How to Split PDF Pages & Files using C#

Related Products

PDF Converter

PDF Converter

Share

To facilitate the new PDF Splitting facility in our PDF Converter for SharePoint we have added the ability to split a single file into multiple ones to our core PDF Conversion engine, which our SharePoint product shares with our generic Java / .NET oriented PDF Converter Services.

In this post we’ll describe in detail how to invoke this new splitting facility from your own code.
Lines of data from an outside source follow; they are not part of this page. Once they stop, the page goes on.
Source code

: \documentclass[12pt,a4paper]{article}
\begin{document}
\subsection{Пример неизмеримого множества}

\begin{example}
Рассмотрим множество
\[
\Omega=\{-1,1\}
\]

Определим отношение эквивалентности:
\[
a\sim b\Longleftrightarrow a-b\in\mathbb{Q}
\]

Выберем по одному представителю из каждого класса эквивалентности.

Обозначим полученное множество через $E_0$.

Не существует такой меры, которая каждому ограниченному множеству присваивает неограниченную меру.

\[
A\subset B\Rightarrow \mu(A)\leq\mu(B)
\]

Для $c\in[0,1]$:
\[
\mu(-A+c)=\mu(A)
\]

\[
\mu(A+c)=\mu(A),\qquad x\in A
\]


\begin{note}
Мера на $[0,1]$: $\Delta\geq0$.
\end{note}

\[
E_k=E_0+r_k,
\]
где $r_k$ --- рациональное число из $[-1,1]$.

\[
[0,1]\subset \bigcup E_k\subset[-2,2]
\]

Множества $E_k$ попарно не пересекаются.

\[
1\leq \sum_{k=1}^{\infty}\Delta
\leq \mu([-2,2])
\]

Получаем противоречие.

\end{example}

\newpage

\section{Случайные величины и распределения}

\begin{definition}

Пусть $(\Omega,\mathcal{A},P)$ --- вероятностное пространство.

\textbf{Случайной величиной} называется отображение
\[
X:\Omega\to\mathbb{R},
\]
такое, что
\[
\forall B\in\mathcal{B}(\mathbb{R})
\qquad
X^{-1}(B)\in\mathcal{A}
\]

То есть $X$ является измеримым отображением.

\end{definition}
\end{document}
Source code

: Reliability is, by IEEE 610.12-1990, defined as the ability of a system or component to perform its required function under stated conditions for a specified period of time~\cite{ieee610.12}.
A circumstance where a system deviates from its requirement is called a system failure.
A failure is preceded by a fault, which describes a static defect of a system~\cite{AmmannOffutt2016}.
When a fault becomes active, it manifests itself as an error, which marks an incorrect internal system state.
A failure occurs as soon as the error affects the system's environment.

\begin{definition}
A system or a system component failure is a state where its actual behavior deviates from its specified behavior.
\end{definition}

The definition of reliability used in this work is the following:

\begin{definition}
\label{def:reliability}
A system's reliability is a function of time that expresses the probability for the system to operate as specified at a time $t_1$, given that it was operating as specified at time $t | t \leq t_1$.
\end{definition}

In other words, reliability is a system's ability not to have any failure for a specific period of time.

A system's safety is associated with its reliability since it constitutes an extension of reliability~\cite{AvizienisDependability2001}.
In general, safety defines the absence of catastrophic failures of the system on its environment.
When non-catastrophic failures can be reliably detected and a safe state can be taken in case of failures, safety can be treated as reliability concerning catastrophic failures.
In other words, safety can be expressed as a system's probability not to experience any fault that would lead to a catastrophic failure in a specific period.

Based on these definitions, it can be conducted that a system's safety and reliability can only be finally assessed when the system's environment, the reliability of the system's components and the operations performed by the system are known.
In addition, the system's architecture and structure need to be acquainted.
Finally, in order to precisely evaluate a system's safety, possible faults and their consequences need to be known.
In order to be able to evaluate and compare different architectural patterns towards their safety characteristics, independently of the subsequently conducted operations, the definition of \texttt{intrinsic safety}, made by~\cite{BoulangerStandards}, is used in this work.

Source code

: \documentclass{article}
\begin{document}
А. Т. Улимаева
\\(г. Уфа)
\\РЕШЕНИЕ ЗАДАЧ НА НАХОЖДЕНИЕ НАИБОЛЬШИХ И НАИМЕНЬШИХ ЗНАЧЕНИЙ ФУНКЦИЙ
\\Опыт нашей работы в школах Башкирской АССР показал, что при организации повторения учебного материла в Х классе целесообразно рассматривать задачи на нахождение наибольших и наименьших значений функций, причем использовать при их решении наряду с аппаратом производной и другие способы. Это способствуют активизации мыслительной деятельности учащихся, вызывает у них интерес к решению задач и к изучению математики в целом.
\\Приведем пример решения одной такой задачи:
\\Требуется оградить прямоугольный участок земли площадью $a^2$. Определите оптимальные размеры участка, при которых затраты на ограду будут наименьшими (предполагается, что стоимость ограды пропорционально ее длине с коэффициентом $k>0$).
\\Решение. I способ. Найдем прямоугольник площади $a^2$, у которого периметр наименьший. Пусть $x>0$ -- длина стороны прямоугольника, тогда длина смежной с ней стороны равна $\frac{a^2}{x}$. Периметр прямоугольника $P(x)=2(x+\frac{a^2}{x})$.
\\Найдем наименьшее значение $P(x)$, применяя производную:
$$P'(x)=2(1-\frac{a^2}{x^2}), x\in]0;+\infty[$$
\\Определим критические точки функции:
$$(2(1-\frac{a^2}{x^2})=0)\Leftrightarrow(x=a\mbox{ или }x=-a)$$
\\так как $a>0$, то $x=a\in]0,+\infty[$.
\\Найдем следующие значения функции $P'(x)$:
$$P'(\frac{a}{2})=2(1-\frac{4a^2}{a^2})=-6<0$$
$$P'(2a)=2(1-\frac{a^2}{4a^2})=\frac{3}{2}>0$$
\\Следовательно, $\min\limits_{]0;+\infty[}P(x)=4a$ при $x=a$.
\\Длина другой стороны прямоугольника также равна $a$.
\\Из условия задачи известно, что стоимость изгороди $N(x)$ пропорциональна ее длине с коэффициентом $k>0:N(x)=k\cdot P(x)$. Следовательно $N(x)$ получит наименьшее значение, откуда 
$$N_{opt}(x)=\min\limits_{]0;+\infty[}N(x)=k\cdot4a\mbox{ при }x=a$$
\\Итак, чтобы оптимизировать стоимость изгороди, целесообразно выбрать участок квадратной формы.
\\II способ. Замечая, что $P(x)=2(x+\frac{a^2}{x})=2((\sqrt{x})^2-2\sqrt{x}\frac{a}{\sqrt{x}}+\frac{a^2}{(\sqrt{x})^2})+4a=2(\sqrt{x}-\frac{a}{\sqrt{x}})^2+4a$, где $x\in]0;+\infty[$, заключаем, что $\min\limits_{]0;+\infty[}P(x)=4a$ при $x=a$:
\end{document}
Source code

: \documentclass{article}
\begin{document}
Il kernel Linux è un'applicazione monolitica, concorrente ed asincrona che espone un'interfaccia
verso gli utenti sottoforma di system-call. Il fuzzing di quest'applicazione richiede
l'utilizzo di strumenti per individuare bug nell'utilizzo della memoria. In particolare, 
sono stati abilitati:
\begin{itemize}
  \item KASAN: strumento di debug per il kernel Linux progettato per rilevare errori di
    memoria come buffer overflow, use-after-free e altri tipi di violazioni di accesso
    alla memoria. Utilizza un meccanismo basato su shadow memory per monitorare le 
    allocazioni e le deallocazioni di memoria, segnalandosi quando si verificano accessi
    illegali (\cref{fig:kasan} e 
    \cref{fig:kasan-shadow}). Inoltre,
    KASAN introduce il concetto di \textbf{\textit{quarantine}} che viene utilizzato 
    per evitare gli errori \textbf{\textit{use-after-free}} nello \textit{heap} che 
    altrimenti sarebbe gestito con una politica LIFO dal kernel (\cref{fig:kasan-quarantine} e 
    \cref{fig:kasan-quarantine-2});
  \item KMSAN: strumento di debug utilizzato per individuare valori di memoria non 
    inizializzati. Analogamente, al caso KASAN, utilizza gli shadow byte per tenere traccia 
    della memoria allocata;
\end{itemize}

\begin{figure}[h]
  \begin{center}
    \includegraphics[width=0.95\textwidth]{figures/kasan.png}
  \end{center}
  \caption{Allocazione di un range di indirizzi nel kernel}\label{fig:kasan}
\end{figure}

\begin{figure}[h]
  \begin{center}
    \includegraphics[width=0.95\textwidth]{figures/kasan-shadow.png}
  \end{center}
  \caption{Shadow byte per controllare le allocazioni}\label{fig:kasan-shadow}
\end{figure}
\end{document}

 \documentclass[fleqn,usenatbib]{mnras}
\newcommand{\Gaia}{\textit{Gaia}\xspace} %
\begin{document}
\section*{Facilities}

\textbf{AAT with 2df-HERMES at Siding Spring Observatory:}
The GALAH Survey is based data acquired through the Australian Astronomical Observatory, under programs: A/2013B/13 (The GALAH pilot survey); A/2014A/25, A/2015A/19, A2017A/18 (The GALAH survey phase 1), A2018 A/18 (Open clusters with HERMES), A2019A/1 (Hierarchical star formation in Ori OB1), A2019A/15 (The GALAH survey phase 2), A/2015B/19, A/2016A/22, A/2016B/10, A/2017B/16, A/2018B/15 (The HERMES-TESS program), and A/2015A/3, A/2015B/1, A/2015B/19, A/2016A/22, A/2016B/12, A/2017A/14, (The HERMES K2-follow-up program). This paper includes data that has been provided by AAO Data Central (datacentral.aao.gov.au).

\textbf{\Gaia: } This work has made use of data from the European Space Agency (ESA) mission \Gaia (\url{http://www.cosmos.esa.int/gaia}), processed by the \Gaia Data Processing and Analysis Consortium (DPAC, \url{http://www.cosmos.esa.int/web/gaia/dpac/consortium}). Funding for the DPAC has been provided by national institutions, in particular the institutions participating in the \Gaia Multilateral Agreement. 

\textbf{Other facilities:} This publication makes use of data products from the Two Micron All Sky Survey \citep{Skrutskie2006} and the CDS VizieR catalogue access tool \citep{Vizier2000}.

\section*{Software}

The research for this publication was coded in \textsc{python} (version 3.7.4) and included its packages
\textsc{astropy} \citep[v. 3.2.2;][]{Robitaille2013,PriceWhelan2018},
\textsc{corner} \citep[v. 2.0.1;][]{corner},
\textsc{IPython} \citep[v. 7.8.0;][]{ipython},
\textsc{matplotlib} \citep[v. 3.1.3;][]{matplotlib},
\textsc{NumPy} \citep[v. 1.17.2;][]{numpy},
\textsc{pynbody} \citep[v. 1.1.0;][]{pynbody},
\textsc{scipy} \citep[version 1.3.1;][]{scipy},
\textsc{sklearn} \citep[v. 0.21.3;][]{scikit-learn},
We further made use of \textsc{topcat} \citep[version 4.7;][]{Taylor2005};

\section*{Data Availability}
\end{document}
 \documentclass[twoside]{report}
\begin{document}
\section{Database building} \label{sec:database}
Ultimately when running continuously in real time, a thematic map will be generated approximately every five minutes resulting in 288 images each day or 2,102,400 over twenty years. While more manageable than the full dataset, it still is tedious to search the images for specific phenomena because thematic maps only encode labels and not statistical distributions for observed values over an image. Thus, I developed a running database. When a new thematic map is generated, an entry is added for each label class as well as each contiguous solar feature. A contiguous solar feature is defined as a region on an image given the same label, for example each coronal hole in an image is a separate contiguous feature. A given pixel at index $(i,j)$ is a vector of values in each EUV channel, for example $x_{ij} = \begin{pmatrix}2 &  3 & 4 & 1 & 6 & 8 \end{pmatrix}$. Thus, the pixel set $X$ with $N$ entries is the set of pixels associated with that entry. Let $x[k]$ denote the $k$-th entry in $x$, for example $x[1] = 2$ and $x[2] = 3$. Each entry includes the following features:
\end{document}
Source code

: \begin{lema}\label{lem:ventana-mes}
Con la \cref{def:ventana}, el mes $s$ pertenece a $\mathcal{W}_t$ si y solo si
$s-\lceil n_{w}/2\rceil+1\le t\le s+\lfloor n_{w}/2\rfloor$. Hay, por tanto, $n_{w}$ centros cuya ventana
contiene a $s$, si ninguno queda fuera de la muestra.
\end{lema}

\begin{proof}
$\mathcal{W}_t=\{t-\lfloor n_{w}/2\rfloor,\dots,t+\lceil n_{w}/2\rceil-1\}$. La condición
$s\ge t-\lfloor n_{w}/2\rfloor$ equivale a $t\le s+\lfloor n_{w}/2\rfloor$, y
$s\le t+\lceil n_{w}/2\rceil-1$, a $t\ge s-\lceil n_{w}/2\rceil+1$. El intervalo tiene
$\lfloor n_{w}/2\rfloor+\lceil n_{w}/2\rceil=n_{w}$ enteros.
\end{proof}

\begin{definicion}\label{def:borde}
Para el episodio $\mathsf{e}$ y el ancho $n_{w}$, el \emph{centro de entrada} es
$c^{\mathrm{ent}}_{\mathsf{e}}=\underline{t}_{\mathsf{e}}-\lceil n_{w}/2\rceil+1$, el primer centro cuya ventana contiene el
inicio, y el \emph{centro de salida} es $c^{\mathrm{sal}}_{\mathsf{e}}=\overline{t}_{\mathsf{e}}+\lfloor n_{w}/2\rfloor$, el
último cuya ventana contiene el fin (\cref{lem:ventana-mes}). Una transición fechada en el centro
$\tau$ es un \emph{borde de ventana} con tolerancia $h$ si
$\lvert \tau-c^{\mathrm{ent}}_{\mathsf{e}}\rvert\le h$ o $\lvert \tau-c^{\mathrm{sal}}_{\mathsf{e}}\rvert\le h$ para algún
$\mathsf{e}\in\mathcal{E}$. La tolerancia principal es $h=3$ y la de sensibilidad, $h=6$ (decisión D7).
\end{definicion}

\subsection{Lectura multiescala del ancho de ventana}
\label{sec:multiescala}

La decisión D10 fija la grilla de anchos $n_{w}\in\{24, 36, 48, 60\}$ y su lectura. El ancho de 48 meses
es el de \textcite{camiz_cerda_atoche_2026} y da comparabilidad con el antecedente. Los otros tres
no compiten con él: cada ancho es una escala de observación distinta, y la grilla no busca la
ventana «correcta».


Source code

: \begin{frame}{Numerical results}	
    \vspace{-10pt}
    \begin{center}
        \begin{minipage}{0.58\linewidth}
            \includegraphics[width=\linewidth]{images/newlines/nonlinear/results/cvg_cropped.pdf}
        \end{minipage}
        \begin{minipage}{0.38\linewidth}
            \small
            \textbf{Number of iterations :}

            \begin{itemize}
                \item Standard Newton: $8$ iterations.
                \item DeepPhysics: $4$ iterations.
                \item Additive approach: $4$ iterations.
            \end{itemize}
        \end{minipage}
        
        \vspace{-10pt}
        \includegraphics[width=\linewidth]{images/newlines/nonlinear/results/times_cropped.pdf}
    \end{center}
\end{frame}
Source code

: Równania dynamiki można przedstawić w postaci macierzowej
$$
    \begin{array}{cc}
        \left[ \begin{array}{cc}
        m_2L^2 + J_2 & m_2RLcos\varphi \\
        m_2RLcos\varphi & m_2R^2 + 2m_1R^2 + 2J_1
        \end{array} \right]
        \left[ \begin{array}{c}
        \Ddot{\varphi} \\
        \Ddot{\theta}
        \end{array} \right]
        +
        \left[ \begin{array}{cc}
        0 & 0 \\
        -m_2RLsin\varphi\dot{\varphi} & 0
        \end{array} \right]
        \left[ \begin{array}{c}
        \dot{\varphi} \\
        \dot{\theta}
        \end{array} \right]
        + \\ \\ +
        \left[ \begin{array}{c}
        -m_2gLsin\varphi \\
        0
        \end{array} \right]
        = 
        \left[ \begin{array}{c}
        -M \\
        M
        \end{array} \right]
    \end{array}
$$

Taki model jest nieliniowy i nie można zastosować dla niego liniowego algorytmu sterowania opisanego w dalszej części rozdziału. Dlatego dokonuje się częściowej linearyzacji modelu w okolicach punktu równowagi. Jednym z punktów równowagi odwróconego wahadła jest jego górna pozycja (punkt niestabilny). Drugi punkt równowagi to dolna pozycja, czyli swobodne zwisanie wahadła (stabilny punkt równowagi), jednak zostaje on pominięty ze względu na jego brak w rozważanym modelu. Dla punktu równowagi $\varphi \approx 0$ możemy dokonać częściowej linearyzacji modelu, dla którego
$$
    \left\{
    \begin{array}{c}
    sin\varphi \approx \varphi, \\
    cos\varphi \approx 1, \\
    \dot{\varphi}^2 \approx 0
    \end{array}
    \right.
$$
This demo uses C# and .NET, but the web services based interface is identical when used from Java ( See this generic PDF Conversion sample).

This post is part of the following series related to manipulating PDF files using web services.

Key Features

The key features of the new splitting facility are as follows:

  1. Split a single PDF file into one or more individual PDF files.
  2. Split based on number of pages or bookmarks.
  3. Automatically generate numbered file names using .NET’s formatting syntax, e.g. 'split-{0:3D}.pdf' will use 3 digits for the sequential numbers starting at ‘split-001.pdf’. When splitting by bookmark then an optional {1} parameter can be inserted in the file name to include the name of the bookmark as well.
  4. Can be combined in combination with other actions, e.g. convert & merge.

A note about splitting based on bookmark levels: PDFs store bookmarks at the page level, so it is not clear on what part of the page a heading starts or ends. As a result an extra page will always be exported for each file split based on bookmark levels.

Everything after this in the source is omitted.